### Exercise description
Only the lines below starting at the one that contains "Simple PDFs: If" and ending at the one that contains "Feedback loops: Encourage" are to be reproduced, exactly and with both ends kept.

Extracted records
Content starts
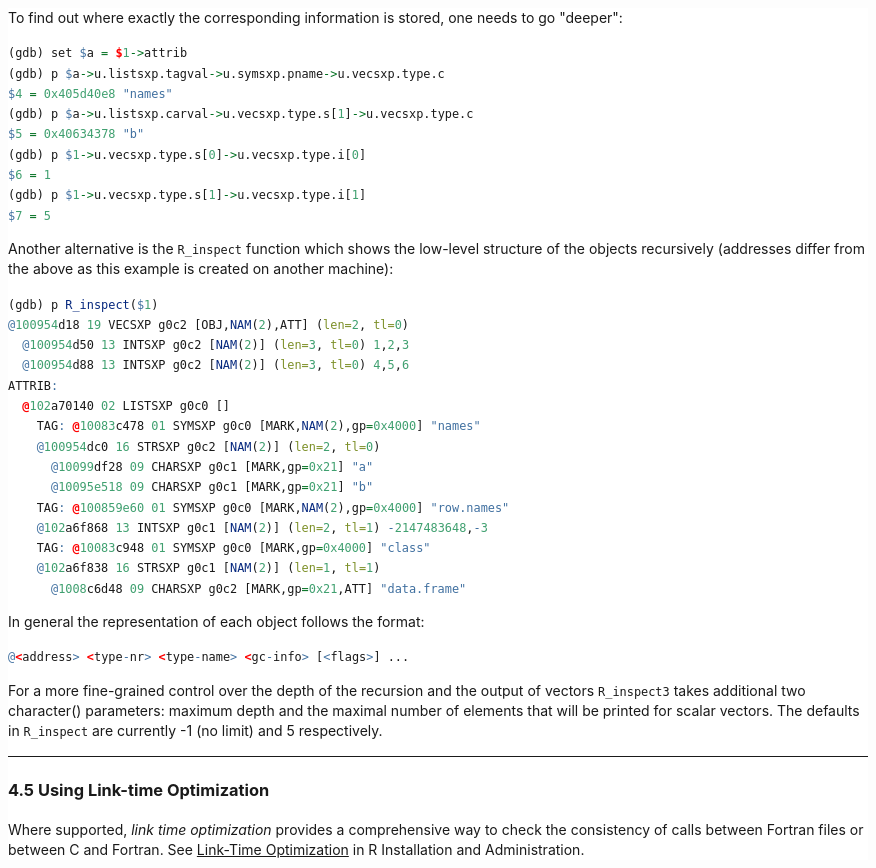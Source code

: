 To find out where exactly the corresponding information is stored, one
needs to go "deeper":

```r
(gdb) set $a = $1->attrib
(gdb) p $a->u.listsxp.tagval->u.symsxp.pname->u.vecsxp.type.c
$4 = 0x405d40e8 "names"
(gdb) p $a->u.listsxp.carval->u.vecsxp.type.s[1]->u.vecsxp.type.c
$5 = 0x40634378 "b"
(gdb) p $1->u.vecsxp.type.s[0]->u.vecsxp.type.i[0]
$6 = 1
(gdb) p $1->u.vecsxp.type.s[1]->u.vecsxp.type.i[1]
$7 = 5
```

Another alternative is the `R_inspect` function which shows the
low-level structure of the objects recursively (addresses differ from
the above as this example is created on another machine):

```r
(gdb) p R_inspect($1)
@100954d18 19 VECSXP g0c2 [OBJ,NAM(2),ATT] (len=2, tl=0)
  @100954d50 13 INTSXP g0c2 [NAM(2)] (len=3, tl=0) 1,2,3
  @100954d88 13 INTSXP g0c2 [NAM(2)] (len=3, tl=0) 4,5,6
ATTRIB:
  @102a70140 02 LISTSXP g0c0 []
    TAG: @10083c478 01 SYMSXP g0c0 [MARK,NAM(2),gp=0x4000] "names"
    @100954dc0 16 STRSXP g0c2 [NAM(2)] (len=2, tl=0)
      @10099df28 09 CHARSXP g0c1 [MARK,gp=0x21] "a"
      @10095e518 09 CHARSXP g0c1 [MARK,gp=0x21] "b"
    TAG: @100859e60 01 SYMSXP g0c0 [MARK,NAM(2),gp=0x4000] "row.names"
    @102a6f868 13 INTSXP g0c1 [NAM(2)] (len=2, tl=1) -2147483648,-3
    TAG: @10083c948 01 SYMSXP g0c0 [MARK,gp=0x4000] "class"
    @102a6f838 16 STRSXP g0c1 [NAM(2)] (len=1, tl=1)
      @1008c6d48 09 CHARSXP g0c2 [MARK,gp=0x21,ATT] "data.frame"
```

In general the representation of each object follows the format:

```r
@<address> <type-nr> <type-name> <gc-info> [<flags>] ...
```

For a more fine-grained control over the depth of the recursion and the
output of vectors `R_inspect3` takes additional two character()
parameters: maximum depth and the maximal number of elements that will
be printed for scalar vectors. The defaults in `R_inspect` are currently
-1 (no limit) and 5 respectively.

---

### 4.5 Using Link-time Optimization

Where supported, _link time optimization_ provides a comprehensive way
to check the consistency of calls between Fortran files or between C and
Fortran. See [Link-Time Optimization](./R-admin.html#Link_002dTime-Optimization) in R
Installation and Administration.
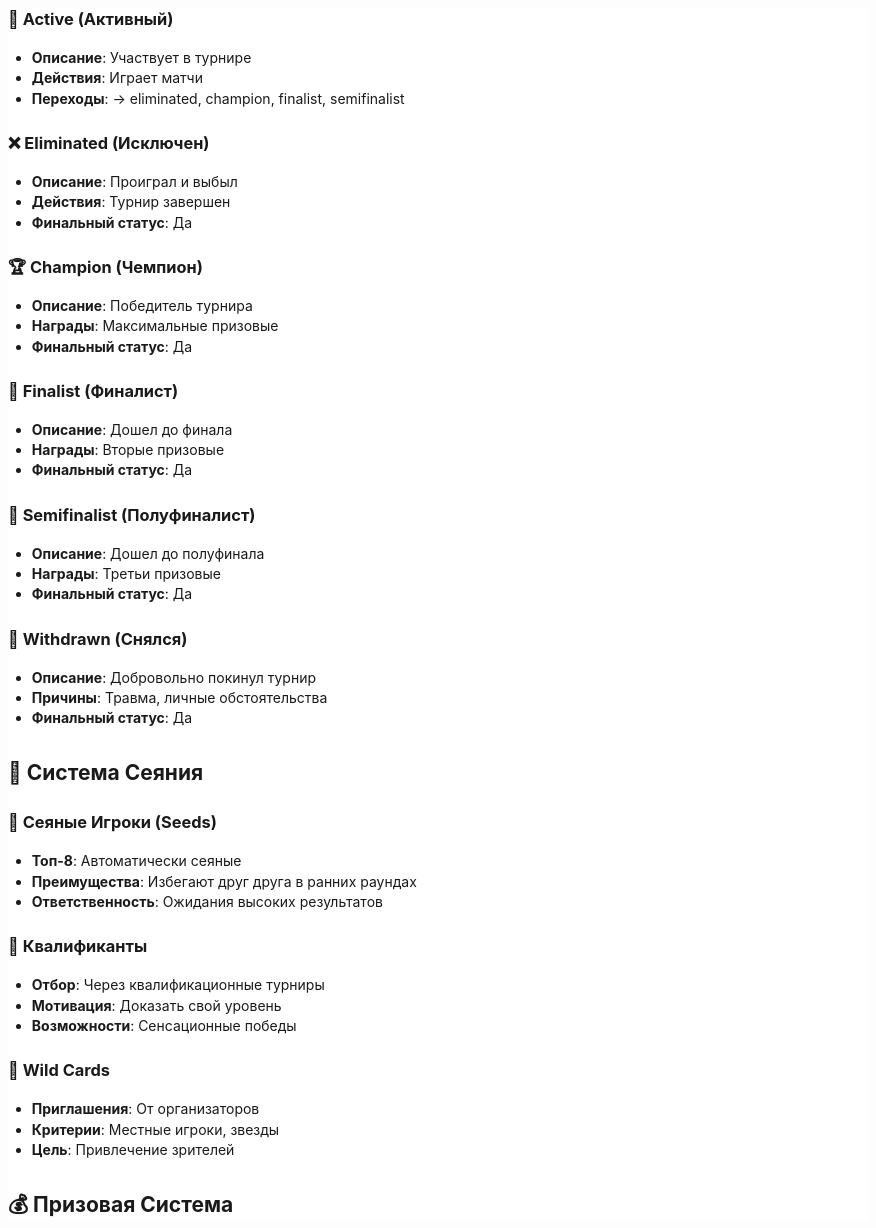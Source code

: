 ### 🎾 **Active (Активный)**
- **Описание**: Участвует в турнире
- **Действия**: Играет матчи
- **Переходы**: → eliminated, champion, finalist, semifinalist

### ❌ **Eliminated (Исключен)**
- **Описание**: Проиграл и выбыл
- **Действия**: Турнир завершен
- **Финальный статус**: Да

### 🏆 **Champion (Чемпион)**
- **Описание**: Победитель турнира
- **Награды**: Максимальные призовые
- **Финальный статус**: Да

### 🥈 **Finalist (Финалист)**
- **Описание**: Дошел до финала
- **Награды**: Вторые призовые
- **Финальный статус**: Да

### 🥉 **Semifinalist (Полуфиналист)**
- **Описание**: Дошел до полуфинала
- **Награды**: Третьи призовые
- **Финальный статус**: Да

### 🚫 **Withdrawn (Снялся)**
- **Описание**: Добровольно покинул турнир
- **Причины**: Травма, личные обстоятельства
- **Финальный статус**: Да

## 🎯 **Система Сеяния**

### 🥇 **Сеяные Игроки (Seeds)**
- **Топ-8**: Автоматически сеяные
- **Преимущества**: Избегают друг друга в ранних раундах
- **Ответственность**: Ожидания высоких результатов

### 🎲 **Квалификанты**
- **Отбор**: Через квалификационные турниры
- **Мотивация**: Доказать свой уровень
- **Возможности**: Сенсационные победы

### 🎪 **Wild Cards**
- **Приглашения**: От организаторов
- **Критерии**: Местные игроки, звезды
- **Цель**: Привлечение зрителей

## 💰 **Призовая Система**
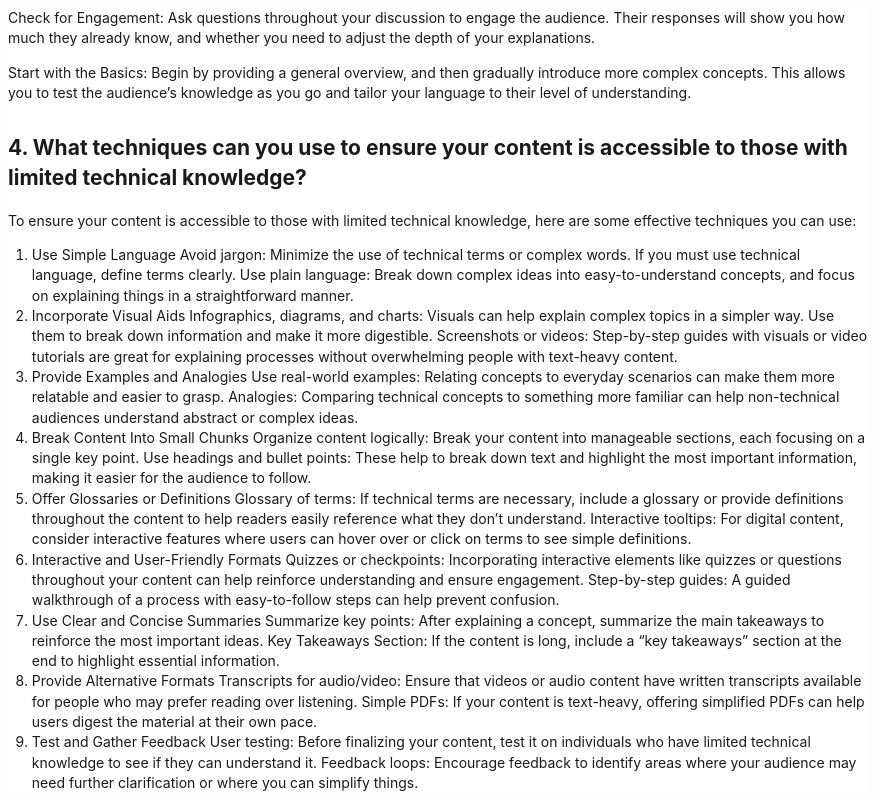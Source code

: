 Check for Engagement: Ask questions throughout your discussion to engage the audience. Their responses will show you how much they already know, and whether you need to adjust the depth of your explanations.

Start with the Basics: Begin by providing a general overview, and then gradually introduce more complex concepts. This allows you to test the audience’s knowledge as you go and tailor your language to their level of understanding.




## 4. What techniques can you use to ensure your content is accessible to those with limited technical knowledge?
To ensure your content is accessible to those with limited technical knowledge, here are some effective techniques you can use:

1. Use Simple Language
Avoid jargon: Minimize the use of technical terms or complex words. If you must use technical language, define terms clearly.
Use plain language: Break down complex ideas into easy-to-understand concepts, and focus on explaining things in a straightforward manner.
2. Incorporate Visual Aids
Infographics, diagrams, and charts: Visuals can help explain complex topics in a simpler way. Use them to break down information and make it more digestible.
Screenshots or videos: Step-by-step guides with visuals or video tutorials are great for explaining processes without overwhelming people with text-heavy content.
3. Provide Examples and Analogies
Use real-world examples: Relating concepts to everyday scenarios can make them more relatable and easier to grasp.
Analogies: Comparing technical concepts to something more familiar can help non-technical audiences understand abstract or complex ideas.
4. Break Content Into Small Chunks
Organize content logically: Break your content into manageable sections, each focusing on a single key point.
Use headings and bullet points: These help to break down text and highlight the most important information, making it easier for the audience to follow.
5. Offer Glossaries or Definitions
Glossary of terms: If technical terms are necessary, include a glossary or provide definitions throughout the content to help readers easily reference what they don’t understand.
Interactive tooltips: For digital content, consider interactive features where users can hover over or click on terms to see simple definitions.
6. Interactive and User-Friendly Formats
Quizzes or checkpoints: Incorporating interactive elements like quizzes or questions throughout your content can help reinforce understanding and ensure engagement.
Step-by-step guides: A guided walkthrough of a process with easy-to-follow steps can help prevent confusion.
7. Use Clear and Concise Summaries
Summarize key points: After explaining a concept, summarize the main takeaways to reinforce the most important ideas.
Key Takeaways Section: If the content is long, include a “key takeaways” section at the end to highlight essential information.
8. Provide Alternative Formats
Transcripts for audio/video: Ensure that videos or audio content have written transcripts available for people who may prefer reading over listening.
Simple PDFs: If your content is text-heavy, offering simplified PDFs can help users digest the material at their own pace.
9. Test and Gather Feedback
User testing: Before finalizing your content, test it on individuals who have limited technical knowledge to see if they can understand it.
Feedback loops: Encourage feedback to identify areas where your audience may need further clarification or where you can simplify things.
Content ends
Content starts
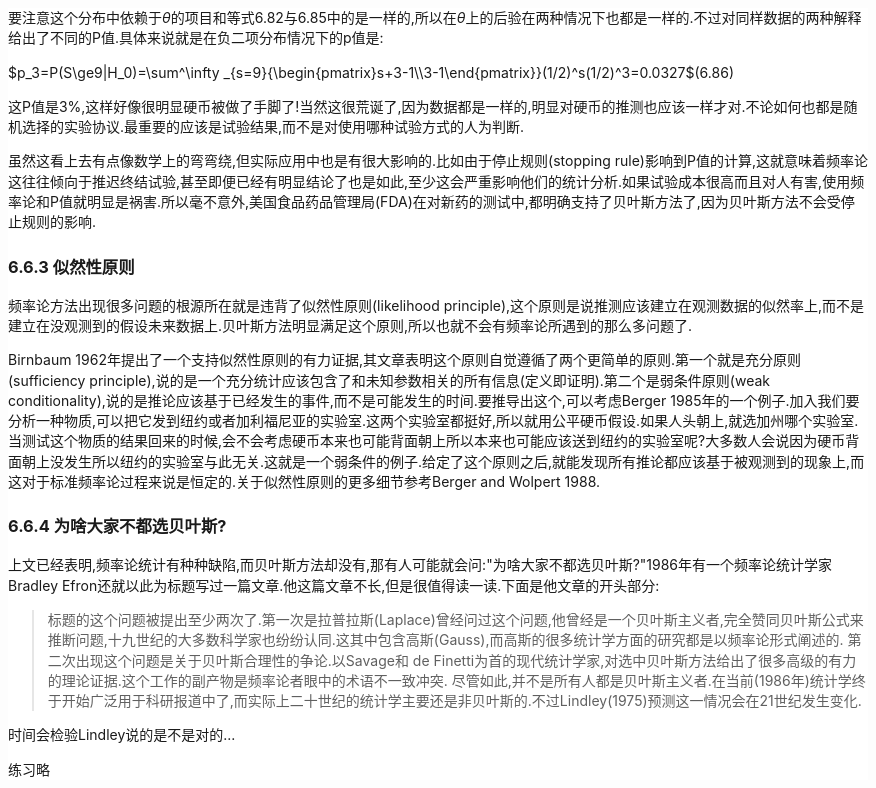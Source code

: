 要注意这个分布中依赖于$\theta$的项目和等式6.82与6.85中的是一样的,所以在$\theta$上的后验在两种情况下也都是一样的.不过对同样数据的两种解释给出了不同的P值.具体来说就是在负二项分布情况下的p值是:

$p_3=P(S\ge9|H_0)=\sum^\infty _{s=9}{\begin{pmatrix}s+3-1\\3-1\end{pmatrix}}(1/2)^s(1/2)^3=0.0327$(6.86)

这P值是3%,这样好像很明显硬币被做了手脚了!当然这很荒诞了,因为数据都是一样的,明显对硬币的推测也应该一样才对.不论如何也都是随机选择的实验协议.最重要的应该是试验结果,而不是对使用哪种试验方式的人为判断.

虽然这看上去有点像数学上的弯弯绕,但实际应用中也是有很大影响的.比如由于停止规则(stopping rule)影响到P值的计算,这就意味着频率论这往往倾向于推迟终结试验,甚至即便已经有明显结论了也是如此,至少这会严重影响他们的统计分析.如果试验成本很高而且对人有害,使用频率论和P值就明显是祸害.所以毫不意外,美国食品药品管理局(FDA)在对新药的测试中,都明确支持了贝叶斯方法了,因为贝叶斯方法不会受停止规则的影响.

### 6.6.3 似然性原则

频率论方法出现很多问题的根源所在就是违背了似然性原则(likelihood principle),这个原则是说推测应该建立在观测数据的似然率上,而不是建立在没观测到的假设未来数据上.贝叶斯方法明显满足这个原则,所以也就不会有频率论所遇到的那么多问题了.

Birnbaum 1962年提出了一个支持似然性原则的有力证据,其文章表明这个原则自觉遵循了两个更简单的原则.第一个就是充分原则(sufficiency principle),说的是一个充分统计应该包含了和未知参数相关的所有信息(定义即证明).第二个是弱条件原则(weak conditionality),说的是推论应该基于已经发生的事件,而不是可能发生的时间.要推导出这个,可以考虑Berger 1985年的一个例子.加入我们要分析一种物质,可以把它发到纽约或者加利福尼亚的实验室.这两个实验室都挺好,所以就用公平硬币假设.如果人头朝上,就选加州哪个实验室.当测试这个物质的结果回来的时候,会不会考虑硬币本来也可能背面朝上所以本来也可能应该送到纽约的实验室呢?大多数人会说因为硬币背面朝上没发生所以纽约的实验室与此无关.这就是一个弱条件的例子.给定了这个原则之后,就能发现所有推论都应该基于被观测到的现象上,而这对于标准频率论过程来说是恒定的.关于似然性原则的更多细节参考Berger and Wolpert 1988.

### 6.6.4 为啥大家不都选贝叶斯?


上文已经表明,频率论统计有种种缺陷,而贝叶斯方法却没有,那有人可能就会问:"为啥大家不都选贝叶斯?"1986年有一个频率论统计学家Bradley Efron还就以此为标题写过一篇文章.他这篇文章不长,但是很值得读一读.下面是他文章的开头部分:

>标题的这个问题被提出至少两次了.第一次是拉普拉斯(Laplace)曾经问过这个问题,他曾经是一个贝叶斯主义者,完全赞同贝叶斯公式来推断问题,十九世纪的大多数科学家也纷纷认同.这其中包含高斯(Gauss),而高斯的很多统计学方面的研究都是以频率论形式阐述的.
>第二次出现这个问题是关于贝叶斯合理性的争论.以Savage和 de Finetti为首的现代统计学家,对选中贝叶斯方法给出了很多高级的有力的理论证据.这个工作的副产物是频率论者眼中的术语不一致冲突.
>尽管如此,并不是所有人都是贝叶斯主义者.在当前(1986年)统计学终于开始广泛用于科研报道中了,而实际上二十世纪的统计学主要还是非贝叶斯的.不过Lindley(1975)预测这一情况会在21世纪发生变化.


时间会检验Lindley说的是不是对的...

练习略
Content ends
Content starts
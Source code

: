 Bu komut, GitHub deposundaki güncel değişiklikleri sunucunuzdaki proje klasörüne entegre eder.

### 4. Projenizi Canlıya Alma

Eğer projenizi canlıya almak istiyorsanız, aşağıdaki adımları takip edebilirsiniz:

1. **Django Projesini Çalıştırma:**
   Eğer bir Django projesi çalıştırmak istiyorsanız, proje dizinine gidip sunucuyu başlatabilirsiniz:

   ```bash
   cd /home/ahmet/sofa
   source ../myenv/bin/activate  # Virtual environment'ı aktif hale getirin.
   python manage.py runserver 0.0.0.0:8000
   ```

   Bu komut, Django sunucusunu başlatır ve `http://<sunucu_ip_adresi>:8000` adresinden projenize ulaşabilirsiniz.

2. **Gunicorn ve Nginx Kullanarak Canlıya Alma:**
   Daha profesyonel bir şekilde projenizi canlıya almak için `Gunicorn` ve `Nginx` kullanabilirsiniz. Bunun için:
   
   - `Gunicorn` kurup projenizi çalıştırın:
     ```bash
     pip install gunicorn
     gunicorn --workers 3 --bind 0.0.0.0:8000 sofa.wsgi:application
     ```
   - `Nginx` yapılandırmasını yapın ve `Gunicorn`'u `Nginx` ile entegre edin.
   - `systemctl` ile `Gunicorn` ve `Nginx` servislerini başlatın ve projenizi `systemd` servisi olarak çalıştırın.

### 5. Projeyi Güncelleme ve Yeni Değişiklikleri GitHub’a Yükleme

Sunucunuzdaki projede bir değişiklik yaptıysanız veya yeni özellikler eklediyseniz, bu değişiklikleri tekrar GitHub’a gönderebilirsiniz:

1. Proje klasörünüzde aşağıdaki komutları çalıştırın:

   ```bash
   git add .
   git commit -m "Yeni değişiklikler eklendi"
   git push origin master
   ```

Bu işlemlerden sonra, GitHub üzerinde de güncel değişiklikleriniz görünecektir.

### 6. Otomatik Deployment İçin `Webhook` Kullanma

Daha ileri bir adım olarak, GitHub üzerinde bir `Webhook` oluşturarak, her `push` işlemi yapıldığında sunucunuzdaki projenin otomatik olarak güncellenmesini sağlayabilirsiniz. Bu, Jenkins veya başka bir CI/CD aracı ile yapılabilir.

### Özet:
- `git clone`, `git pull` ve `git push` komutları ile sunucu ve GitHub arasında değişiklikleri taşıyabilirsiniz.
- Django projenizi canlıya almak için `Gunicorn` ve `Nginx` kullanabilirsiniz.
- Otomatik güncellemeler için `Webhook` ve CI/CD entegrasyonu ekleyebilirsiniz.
Content ends
### Problem solution
Simple PDFs: If your content is text-heavy, offering simplified PDFs can help users digest the material at their own pace.
9. Test and Gather Feedback
User testing: Before finalizing your content, test it on individuals who have limited technical knowledge to see if they can understand it.
Feedback loops: Encourage feedback to identify areas where your audience may need further clarification or where you can simplify things.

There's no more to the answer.